(Beginning of Data for this task)

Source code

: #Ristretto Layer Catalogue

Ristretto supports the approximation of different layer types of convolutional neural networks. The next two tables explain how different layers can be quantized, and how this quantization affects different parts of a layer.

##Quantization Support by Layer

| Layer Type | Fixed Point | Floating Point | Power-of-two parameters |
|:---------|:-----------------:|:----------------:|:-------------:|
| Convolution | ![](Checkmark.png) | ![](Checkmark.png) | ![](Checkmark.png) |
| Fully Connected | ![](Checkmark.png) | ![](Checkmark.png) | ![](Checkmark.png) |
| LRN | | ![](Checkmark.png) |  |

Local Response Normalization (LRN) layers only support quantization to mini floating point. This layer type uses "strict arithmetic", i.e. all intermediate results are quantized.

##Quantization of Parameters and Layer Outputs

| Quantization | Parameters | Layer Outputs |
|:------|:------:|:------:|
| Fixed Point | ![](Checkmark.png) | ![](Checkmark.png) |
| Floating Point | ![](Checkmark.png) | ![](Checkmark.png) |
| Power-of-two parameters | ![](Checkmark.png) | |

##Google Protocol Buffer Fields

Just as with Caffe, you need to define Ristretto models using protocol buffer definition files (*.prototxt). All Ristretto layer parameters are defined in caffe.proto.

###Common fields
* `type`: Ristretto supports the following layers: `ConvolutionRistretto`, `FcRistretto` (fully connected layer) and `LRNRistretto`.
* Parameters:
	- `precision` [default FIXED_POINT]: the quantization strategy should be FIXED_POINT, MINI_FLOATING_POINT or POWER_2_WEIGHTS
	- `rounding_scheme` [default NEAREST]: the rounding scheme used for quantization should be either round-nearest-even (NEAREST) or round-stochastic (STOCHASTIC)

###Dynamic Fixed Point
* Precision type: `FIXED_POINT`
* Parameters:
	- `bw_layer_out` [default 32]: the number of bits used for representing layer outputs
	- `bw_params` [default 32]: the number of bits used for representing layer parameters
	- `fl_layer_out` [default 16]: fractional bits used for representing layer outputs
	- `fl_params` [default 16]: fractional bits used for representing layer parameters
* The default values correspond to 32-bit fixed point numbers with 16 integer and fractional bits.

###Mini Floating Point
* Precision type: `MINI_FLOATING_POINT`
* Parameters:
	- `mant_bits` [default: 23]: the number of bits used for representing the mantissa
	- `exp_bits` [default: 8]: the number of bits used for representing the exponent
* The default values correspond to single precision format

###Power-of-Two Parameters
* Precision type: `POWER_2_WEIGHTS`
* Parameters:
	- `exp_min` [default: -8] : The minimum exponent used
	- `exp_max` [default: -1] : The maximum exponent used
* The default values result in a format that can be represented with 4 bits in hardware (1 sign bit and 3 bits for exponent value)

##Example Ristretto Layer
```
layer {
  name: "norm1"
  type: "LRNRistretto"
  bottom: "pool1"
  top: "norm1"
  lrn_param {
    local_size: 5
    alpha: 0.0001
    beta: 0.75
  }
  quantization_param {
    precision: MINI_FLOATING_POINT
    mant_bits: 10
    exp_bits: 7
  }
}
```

(End of Data for this task)

**Problem description**.
Please retype, without any change, the line containing "###Mini Floating Point" and every line after it to the end of the entries above, and only those.

**Result for this exercise**.
###Mini Floating Point
* Precision type: `MINI_FLOATING_POINT`
* Parameters:
	- `mant_bits` [default: 23]: the number of bits used for representing the mantissa
	- `exp_bits` [default: 8]: the number of bits used for representing the exponent
* The default values correspond to single precision format

###Power-of-Two Parameters
* Precision type: `POWER_2_WEIGHTS`
* Parameters:
	- `exp_min` [default: -8] : The minimum exponent used
	- `exp_max` [default: -1] : The maximum exponent used
* The default values result in a format that can be represented with 4 bits in hardware (1 sign bit and 3 bits for exponent value)

##Example Ristretto Layer
```
layer {
  name: "norm1"
  type: "LRNRistretto"
  bottom: "pool1"
  top: "norm1"
  lrn_param {
    local_size: 5
    alpha: 0.0001
    beta: 0.75
  }
  quantization_param {
    precision: MINI_FLOATING_POINT
    mant_bits: 10
    exp_bits: 7
  }
}
```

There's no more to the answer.